[Records from a data source]
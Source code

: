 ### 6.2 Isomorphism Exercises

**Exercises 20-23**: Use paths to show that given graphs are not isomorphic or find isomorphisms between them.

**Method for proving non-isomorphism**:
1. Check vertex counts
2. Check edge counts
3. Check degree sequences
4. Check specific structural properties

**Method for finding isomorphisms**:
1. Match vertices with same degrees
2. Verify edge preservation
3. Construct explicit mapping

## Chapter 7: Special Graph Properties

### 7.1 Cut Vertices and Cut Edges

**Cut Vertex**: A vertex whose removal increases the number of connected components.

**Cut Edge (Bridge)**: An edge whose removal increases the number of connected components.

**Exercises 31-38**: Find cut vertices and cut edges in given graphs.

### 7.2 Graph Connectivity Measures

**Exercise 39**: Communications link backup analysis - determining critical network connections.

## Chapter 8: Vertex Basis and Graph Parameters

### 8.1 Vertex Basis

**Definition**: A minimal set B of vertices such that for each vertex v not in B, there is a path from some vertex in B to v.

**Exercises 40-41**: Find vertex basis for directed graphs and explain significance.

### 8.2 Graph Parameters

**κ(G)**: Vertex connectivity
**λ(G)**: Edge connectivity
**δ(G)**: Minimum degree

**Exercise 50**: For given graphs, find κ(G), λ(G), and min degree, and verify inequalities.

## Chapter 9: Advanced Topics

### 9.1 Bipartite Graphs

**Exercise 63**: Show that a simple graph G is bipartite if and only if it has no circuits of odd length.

● **PROBLEM TO WORK ON**
Lines holding "Chapter": copy each one from the records above.

● **ANSWER TO THIS PROBLEM**
## Chapter 7: Special Graph Properties
## Chapter 8: Vertex Basis and Graph Parameters
## Chapter 9: Advanced Topics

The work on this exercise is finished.